REQUIREMENT
Please look for the string "table" below and report every line in which it occurs.

TASK MATERIAL
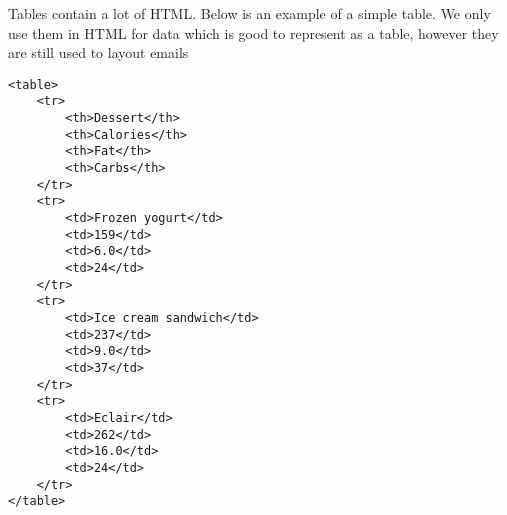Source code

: Tables contain a lot of HTML. Below is an example of a simple table. We only use them in HTML for data which is good to represent as a table, however they are still used to layout emails

\begin{verbatim}
<table>
	<tr>
		<th>Dessert</th>
		<th>Calories</th>
		<th>Fat</th>
		<th>Carbs</th>
	</tr>
	<tr>
		<td>Frozen yogurt</td>
		<td>159</td>
		<td>6.0</td>
		<td>24</td>
	</tr>
	<tr>
		<td>Ice cream sandwich</td>
		<td>237</td>
		<td>9.0</td>
		<td>37</td>
	</tr>
	<tr>
		<td>Eclair</td>
		<td>262</td>
		<td>16.0</td>
		<td>24</td>
	</tr>
</table>
\end{verbatim}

YOUR RESPONSE
: Tables contain a lot of HTML. Below is an example of a simple table. We only use them in HTML for data which is good to represent as a table, however they are still used to layout emails
<table>
</table>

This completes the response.